Si chiama Max e offre servizi digitali di varia natura. È capace di acquisire le informazioni dei suoi utenti e di impersonificarli senza che se ne accorgano: l’Università del Michigan lancia l’allarme
Correva l’anno 2014. Le applicazioni per giocare da smartphone e tablet stavano vivendo il loro periodo d’oro. Tra le più popolari, in Italia, c’erano «My talking Tom» e l’amica «My talking Angela», due gattini di cui prendersi cura e con cui interagire. Il gioco digitale era stato protagonista di una delle bufale che ha avuto più successo in tutto il Paese: in molti erano convinti del fatto che gli utenti venissero spiati tramite gli occhi dei due gatti.
Oggi, nel 2026, c’è un’applicazione usata per controllare le persone. È quanto scoperto sulla piattaforma russa Max, scaricata da decine di milioni di russi che sono stati costretti a farlo. Nessuna fake news, questa volta.
Negli ultimi 18 mesi, le autorità russe hanno pubblicizzato l’applicazione come un’alternativa patriottica a Telegram e WhatsApp, con il supporto mediatico di celebrità come la cantante Instasamka, con 5 milioni di follower su Instagram. Le operazioni di promozione di Max, l’hanno resa l’applicazione di messaggistica più utilizzata in Russia.
Max è una “super-app” che riunisce un ecosistema di servizi pensati per agevolare la vita quotidiana dei cittadini russi; non solo lo scambio di sms, ma anche i pagamenti, la fruizione di notizie, l’accesso ai servizi statali. Il prodotto è figlio della società russa di social media VKontakte, azienda di cui il presidente Vladimir Putin detiene una partecipazione indiretta.
L’allarme sull’azione di sorveglianza svolta dall’applicazione Max arriva da un’indagine condotta dalla squadra di lavoro di Roya Ensafi, professoressa associata di informatica presso l’Università del Michigan.

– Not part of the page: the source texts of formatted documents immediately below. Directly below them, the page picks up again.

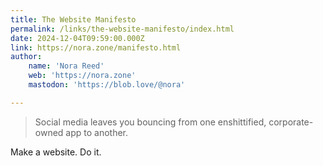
 ```yaml
---
title: The Website Manifesto
permalink: /links/the-website-manifesto/index.html
date: 2024-12-04T09:59:00.000Z
link: https://nora.zone/manifesto.html
author:
    name: 'Nora Reed'
    web: 'https://nora.zone'
    mastodon: 'https://blob.love/@nora'

---
```


> Social media leaves you bouncing from one enshittified, corporate-owned app to another.

Make a website. Do it. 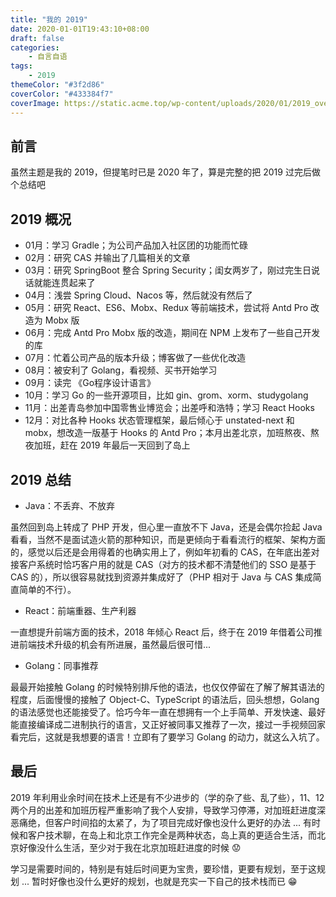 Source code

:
 ```yaml
---
title: "我的 2019"
date: 2020-01-01T19:43:10+08:00
draft: false
categories:
    - 自言自语
tags:
    - 2019
themeColor: "#3f2d86"
coverColor: "#433384f7"
coverImage: https://static.acme.top/wp-content/uploads/2020/01/2019_overview-1.png
---
```


## 前言

虽然主题是我的 2019，但提笔时已是 2020 年了，算是完整的把 2019 过完后做个总结吧

## 2019 概况

- 01月：学习 Gradle；为公司产品加入社区团的功能而忙碌
- 02月：研究 CAS 并输出了几篇相关的文章
- 03月：研究 SpringBoot 整合 Spring Security；闺女两岁了，刚过完生日说话就能连贯起来了
- 04月：浅尝 Spring Cloud、Nacos 等，然后就没有然后了
- 05月：研究 React、ES6、Mobx、Redux 等前端技术，尝试将 Antd Pro 改造为 Mobx 版
- 06月：完成 Antd Pro Mobx 版的改造，期间在 NPM 上发布了一些自己开发的库
- 07月：忙着公司产品的版本升级；博客做了一些优化改造
- 08月：被安利了 Golang，看视频、买书开始学习
- 09月：读完 《Go程序设计语言》
- 10月：学习 Go 的一些开源项目，比如 gin、grom、xorm、studygolang
- 11月：出差青岛参加中国零售业博览会；出差呼和浩特；学习 React Hooks
- 12月：对比各种 Hooks 状态管理框架，最后倾心于 unstated-next 和 mobx，想改造一版基于 Hooks 的 Antd Pro；本月出差北京，加班熬夜、熬夜加班，赶在 2019 年最后一天回到了岛上

## 2019 总结

- Java：不丢弃、不放弃

虽然回到岛上转成了 PHP 开发，但心里一直放不下 Java，还是会偶尔捡起 Java 看看，当然不是面试造火箭的那种知识，而是更倾向于看看流行的框架、架构方面的，感觉以后还是会用得着的也确实用上了，例如年初看的 CAS，在年底出差对接客户系统时恰巧客户用的就是 CAS（对方的技术都不清楚他们的 SSO 是基于 CAS 的），所以很容易就找到资源并集成好了（PHP 相对于 Java 与 CAS 集成简直简单的不行）。

- React：前端重器、生产利器

一直想提升前端方面的技术，2018 年倾心 React 后，终于在 2019 年借着公司推进前端技术升级的机会有所进展，虽然最后很可惜...

- Golang：同事推荐

最最开始接触 Golang 的时候特别排斥他的语法，也仅仅停留在了解了解其语法的程度，后面慢慢的接触了 Object-C、TypeScript 的语法后，回头想想，Golang 的语法感觉也还能接受了。恰巧今年一直在想拥有一个上手简单、开发快速、最好能直接编译成二进制执行的语言，又正好被同事又推荐了一次，接过一手视频回家看完后，这就是我想要的语言！立即有了要学习 Golang 的动力，就这么入坑了。

## 最后

2019 年利用业余时间在技术上还是有不少进步的（学的杂了些、乱了些），11、12 两个月的出差和加班历程严重影响了我个人安排，导致学习停滞，对加班赶进度深恶痛绝，但客户时间掐的太紧了，为了项目完成好像也没什么更好的办法 ... 有时候和客户技术聊，在岛上和北京工作完全是两种状态，岛上真的更适合生活，而北京好像没什么生活，至少对于我在北京加班赶进度的时候 😟

学习是需要时间的，特别是有娃后时间更为宝贵，要珍惜，更要有规划，至于这规划 ... 暂时好像也没什么更好的规划，也就是充实一下自己的技术栈而已 😁


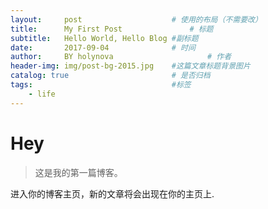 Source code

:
```yaml
---
layout:     post                    # 使用的布局（不需要改）
title:      My First Post               # 标题 
subtitle:   Hello World, Hello Blog #副标题
date:       2017-09-04              # 时间
author:     BY holynova                     # 作者
header-img: img/post-bg-2015.jpg    #这篇文章标题背景图片
catalog: true                       # 是否归档
tags:                               #标签
    - life
---
```


# Hey
>这是我的第一篇博客。

进入你的博客主页，新的文章将会出现在你的主页上.
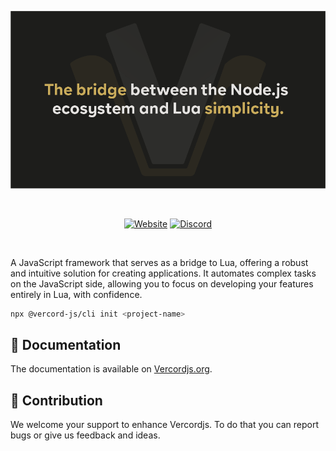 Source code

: [![Vercordjs](../assets/banner.png)](https://vercordjs.org/)

<br />

<p align=center>
  <a href="https://vercordjs.org/"><img src="https://img.shields.io/badge/Vercordjs%20-18181B?logo=gitbook&logoColor=CAAC5B" alt="Website"></a>
  <a href="https://discord.gg/yHmwhNWaQj"><img src="https://img.shields.io/badge/Vercordjs%20Discord-18181B?logo=discord&logoColor=CAAC5B" alt="Discord"></a>
</p>

<br />

A JavaScript framework that serves as a bridge to Lua, offering a robust and intuitive solution for creating applications. It automates complex tasks on the JavaScript side, allowing you to focus on developing your features entirely in Lua, with confidence.

```bash
npx @vercord-js/cli init <project-name>
```

## 📖 Documentation

The documentation is available on [Vercordjs.org](https://vercordjs.org/).

## 🤝 Contribution

We welcome your support to enhance Vercordjs. To do that you can report bugs or give us feedback and ideas.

Scaricando la versione utilizzata in Russia, il gruppo ha scoperto le funzioni celate dell’app: acquisire schermate dei dispositivi degli utenti e del contenuto delle sue mini-app, accedere a tutte le informazioni in essa memorizzate e perfino impersonare gli utenti senza che questi se ne accorgano.
Proprio un episodio di impersonificazione è stato denunciato sulla piattaforma X. Una ragazza ha spiegato in un video di aver ricevuto un’immagine da una sua amica senza che quest’ultima ne fosse al corrente. La foto in questione, che viene mostrata nel filmato, non era stata presa in maniera casuale dal Web, ma apparteneva alla galleria personale dell’emittente.

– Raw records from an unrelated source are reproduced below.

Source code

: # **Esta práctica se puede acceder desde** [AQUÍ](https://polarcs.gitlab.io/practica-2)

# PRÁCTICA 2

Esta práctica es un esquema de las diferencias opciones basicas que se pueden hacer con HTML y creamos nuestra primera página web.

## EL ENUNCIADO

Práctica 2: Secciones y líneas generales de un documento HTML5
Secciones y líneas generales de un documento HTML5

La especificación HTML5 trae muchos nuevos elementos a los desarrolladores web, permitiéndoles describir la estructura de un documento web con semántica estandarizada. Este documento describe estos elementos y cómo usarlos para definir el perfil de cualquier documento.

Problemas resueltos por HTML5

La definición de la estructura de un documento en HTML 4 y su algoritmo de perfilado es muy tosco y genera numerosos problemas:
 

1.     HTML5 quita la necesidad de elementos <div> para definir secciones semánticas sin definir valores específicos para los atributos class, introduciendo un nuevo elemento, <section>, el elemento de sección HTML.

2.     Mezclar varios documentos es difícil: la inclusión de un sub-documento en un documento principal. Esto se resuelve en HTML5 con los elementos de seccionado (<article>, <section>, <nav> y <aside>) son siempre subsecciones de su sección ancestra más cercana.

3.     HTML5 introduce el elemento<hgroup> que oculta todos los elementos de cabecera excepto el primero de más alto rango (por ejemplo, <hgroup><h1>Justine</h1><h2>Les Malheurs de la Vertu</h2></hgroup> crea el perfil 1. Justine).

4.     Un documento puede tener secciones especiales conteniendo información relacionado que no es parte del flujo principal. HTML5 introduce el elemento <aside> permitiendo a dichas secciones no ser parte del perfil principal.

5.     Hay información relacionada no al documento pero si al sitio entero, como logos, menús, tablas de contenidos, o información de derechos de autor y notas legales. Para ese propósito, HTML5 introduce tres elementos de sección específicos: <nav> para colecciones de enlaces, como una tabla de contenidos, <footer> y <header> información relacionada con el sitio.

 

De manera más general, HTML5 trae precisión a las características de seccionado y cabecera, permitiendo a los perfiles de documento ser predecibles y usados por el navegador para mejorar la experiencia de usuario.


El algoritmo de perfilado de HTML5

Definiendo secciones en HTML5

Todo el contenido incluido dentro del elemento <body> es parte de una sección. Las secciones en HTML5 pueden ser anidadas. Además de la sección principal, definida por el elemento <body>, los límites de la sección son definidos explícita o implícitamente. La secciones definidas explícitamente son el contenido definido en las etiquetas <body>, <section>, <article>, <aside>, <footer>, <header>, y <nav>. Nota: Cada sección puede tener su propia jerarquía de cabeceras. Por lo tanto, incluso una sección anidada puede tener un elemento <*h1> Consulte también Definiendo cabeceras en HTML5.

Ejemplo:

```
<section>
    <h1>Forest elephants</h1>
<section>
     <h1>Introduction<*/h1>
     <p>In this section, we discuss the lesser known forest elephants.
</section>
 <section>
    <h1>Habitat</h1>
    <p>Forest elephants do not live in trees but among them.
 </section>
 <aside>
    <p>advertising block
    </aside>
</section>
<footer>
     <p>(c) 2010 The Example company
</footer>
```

«Abbiamo studiato l’escalation del controllo di Internet da parte della Russia negli ultimi dieci anni – ha affermato Ensafi –. Ciò che Max offre è la tattica più ingegnosa e al tempo stesso più spaventosa utilizzata dai governi autoritari» per sorvegliare i propri cittadini.
L’aspetto spaventoso è che i russi hanno creato un modello che «qualsiasi governo può seguire» verso l’autoritarismo digitale. La professoressa ha spiegato che Max potrebbe essere impiegato addirittura per sferrare attacchi informatici, data la sua capacità d’iniettare codici nelle mini-app. Rassicura invece sapere che l’applicazione non è in grado di penetrare in piattaforme come Telegram e WhatsApp.

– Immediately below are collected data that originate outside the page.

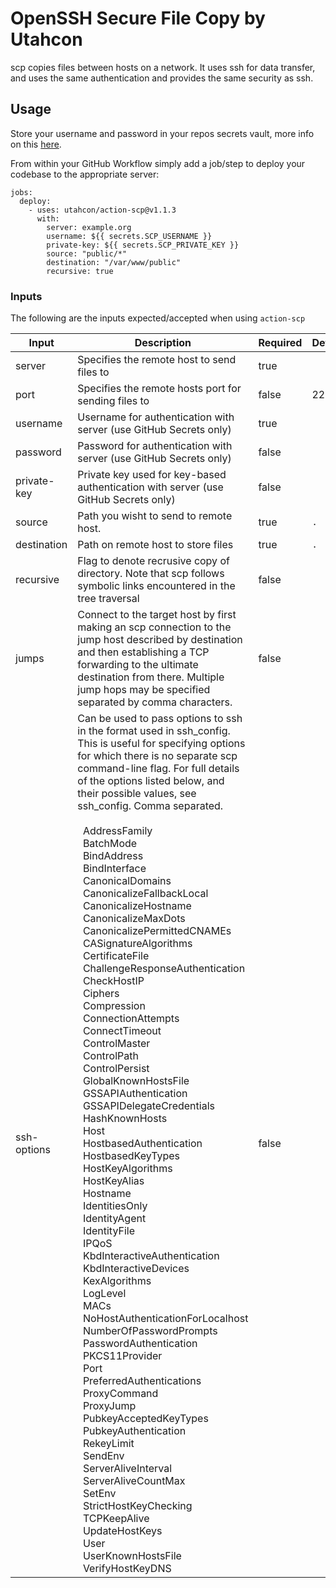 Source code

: # OpenSSH Secure File Copy by Utahcon

scp copies files between hosts on a network.  It uses ssh for data transfer, and uses the same authentication and provides the same security as ssh.

## Usage

Store your username and password in your repos secrets vault, more info on this [here](https://docs.github.com/en/free-pro-team@latest/actions/reference/encrypted-secrets).

From within your GitHub Workflow simply add a job/step to deploy your codebase to the appropriate server:

```
jobs:
  deploy:
    - uses: utahcon/action-scp@v1.1.3
      with:
        server: example.org
        username: ${{ secrets.SCP_USERNAME }}
        private-key: ${{ secrets.SCP_PRIVATE_KEY }}
        source: "public/*"
        destination: "/var/www/public"
        recursive: true
```

### Inputs

The following are the inputs expected/accepted when using `action-scp`

| Input | Description | Required | Default |
| --- | --- | --- | --- |
| server |  Specifies the remote host to send files to | true | |
| port | Specifies the remote hosts port for sending files to | false | 22 |
| username | Username for authentication with server (use GitHub Secrets only) | true | |
| password | Password for authentication with server (use GitHub Secrets only) | false | |
| private-key | Private key used for key-based authentication with server (use GitHub Secrets only) | false | |
| source | Path you wisht to send to remote host. | true | `.` |
| destination | Path on remote host to store files | true | `.` |
| recursive | Flag to denote recrusive copy of directory. Note that scp follows symbolic links encountered in the tree traversal | false | |
| jumps | Connect to the target host by first making an scp connection to the jump host described by destination and then establishing a TCP forwarding to the ultimate destination from there.  Multiple jump hops may be specified separated by comma characters. | false | |
| ssh-options | Can be used to pass options to ssh in the format used in ssh_config.  This is useful for specifying options for which there is no separate scp command-line flag.  For full details of the options listed below, and their possible values, see ssh_config. Comma separated. <br><br>&nbsp;&nbsp;AddressFamily<br>&nbsp;&nbsp;BatchMode<br>&nbsp;&nbsp;BindAddress<br>&nbsp;&nbsp;BindInterface<br>&nbsp;&nbsp;CanonicalDomains<br>&nbsp;&nbsp;CanonicalizeFallbackLocal<br>&nbsp;&nbsp;CanonicalizeHostname<br>&nbsp;&nbsp;CanonicalizeMaxDots<br>&nbsp;&nbsp;CanonicalizePermittedCNAMEs<br>&nbsp;&nbsp;CASignatureAlgorithms<br>&nbsp;&nbsp;CertificateFile<br>&nbsp;&nbsp;ChallengeResponseAuthentication<br>&nbsp;&nbsp;CheckHostIP<br>&nbsp;&nbsp;Ciphers<br>&nbsp;&nbsp;Compression<br>&nbsp;&nbsp;ConnectionAttempts<br>&nbsp;&nbsp;ConnectTimeout<br>&nbsp;&nbsp;ControlMaster<br>&nbsp;&nbsp;ControlPath<br>&nbsp;&nbsp;ControlPersist<br>&nbsp;&nbsp;GlobalKnownHostsFile<br>&nbsp;&nbsp;GSSAPIAuthentication<br>&nbsp;&nbsp;GSSAPIDelegateCredentials<br>&nbsp;&nbsp;HashKnownHosts<br>&nbsp;&nbsp;Host<br>&nbsp;&nbsp;HostbasedAuthentication<br>&nbsp;&nbsp;HostbasedKeyTypes<br>&nbsp;&nbsp;HostKeyAlgorithms<br>&nbsp;&nbsp;HostKeyAlias<br>&nbsp;&nbsp;Hostname<br>&nbsp;&nbsp;IdentitiesOnly<br>&nbsp;&nbsp;IdentityAgent<br>&nbsp;&nbsp;IdentityFile<br>&nbsp;&nbsp;IPQoS<br>&nbsp;&nbsp;KbdInteractiveAuthentication<br>&nbsp;&nbsp;KbdInteractiveDevices<br>&nbsp;&nbsp;KexAlgorithms<br>&nbsp;&nbsp;LogLevel<br>&nbsp;&nbsp;MACs<br>&nbsp;&nbsp;NoHostAuthenticationForLocalhost<br>&nbsp;&nbsp;NumberOfPasswordPrompts<br>&nbsp;&nbsp;PasswordAuthentication<br>&nbsp;&nbsp;PKCS11Provider<br>&nbsp;&nbsp;Port<br>&nbsp;&nbsp;PreferredAuthentications<br>&nbsp;&nbsp;ProxyCommand<br>&nbsp;&nbsp;ProxyJump<br>&nbsp;&nbsp;PubkeyAcceptedKeyTypes<br>&nbsp;&nbsp;PubkeyAuthentication<br>&nbsp;&nbsp;RekeyLimit<br>&nbsp;&nbsp;SendEnv<br>&nbsp;&nbsp;ServerAliveInterval<br>&nbsp;&nbsp;ServerAliveCountMax<br>&nbsp;&nbsp;SetEnv<br>&nbsp;&nbsp;StrictHostKeyChecking<br>&nbsp;&nbsp;TCPKeepAlive<br>&nbsp;&nbsp;UpdateHostKeys<br>&nbsp;&nbsp;User<br>&nbsp;&nbsp;UserKnownHostsFile<br>&nbsp;&nbsp;VerifyHostKeyDNS| false | |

Sembrerebbe che nell’élite russa l’uso di Max sia spesso solo di facciata. Il quotidiano britannico «The Guardian» ha riportato la testimonianza di una persona della cerchia ristretta del Cremlino che racconta di aver comprato, come anche alcuni suoi amici, un secondo telefono esclusivamente per installare Max, così da poter continuare a utilizzare le proprie applicazioni. «È tutta una messinscena. Nessuno in politica lo usa davvero» ha dichiarato la fonte.
Non vale lo stesso, però, per i cittadini comuni. Un insegnante ha raccontato di aver ricevuto intimidazioni da parte del preside: «D’ora in avanti, tutto è su Max. Comprese le conversazioni con i genitori, l’invio dei compiti e le comunicazioni con altre scuole».
Sono in molti a temere per la tutela della propria privacy e delle proprie libertà. «Dire no non è un’opzione; così, alla fine, usi l’app e basta», ha rivelato l’insegnante.